Or, again, take the case of localized elephantiasis of the arm which I have shown. Where can the worm be situated peripherally in the scheme of the lymphatics, so as to produce this localized infiltration and hyperplasia?

It is unnecessary for me to illustrate separately every situation in which elephantiasis occurs, but you will find that the same objection holds good.

I must confess, then, that to me this mechanical difficulty seems to form a great obstacle in the acceptance of this theory as an explanation of the production of elephantiasis.

Then there is another difficulty. In cases where we have multiple elephantiasis, for example the scrotum, one leg, and one arm, we must assume three adult females, all injured and all aborting. It seems to me that here it would be more reasonable either to assume an obstruction of some of the main lymphatics in the abdomen, or else, as I shall suggest presently, some common cause of peripheral origin.

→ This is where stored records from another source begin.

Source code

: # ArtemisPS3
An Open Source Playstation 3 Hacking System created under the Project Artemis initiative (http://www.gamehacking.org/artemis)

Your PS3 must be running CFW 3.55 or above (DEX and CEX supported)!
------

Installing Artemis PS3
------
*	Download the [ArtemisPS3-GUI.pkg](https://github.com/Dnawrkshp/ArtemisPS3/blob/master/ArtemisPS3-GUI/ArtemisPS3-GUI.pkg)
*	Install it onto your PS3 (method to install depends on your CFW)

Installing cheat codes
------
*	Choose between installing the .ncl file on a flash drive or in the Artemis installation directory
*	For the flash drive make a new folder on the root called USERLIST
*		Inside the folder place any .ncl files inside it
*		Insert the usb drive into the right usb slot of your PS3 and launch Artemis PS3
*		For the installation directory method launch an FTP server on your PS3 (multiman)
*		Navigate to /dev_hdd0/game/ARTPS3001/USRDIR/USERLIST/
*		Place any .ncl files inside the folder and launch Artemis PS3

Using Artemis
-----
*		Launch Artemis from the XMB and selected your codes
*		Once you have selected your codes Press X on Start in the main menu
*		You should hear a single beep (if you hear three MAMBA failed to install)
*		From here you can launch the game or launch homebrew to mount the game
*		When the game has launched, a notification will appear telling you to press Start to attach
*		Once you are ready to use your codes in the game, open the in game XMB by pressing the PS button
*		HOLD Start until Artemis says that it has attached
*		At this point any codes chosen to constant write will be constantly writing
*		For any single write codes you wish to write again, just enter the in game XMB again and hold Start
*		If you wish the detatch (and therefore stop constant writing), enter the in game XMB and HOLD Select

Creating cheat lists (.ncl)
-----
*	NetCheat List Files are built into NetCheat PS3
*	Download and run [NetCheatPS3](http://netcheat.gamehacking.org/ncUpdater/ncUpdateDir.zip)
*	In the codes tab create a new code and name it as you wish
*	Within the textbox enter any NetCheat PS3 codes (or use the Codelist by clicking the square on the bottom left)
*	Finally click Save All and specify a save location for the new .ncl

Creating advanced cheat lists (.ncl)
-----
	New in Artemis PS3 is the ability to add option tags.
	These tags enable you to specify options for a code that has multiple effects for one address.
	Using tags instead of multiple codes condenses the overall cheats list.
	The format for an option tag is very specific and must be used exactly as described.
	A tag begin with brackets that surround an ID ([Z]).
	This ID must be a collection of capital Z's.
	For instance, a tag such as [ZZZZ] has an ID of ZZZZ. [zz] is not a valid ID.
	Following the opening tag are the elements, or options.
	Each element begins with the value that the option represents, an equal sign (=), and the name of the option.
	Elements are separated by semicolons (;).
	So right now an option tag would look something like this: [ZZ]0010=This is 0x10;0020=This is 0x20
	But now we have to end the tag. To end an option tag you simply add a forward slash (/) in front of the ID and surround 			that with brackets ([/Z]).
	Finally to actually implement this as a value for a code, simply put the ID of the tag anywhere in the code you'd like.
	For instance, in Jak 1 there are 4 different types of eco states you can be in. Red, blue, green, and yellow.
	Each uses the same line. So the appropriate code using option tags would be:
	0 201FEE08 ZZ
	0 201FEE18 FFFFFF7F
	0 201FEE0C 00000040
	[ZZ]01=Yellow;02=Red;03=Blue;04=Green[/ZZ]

It will be convenient here to consider briefly the absence of filarial embryos in the blood, which is associated with this theory. In a number of cases of elephantiasis an examination of the blood shows the absence of filarial embryos, and it is explained that this is due to the blocking of the lymphatics, the embryos being unable to gain the main lymph stream and thus enter the blood; while the presence of embryos in some cases is got over by suggesting that they are derived from a reinfection. In the first place, this assumes an absolutely impervious obstruction, for, of course, as the embryos can pass through the smallest blood capillaries, they can do so through the smallest lymph capillaries. I think I have shown how very difficult it is to understand how such a complete obstruction as is required can take place.

Then we must remember that in a population which is infected to a greater or less degree by F. nocturna, any disease, whether it be pneumonia or Bright's disease, or eczema or elephantiasis, ought to show an amount of filarial infection equivalent to the general infection of the population. In other words, if there is an infection of 25 per cent, in the general population and 75 per cent, uninfected, we would expect to find at least 75 per cent, uninfected in any given disease. Now, I do not think that it has been conclusively shown that the proportion of uninfected cases in elephantiasis is greatly out of proportion to the uninfected in the general population; we would require to examine a very large number of cases in a district, which has not hitherto been done. The only figures which I have been able to find are those given by Dr. Low, and these vary with the general infection of the population, though at a somewhat lower level. He gives the following results:—






General
Infection.

Cases of
Elephantiasis.

Embryo.

Percentage of
Infected in Cases of
Elephantiasis.






St. Kitts 32.8 14 3 21.0
British Guiana 16.6 15 1 6.6
Barbados 12.66 10 0 0.0
Trinidad 10.75 83 0 0.0
Dominica 7.63 2 0 0.0
St. Lucia 7.58 5 0 0.0
St. Vincent 6.0 2 0 0.0





These so far are hardly conclusive one way or the other, and a larger number of observations is required.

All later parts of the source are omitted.